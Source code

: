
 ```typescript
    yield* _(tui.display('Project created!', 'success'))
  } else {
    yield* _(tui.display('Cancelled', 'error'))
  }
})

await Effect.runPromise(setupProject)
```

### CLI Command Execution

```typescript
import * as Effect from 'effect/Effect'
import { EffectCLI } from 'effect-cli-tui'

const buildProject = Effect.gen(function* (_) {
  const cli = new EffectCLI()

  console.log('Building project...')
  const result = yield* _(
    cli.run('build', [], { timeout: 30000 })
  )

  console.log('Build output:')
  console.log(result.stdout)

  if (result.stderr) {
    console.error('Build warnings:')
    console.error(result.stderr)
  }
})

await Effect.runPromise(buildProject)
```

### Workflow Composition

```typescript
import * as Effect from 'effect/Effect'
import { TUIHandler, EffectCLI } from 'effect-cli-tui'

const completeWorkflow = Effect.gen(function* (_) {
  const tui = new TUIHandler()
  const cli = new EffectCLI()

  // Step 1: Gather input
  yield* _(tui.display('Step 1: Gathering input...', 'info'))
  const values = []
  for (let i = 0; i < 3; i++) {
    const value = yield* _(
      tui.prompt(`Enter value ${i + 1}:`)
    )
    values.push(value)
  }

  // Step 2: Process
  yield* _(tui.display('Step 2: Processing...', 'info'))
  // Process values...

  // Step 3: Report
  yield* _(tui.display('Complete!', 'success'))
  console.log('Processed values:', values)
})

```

> **Task requirements**
Copy each line of the listing above that includes the word "display".

> **Task response**
    yield* _(tui.display('Project created!', 'success'))
    yield* _(tui.display('Cancelled', 'error'))
  yield* _(tui.display('Step 1: Gathering input...', 'info'))
  yield* _(tui.display('Step 2: Processing...', 'info'))
  yield* _(tui.display('Complete!', 'success'))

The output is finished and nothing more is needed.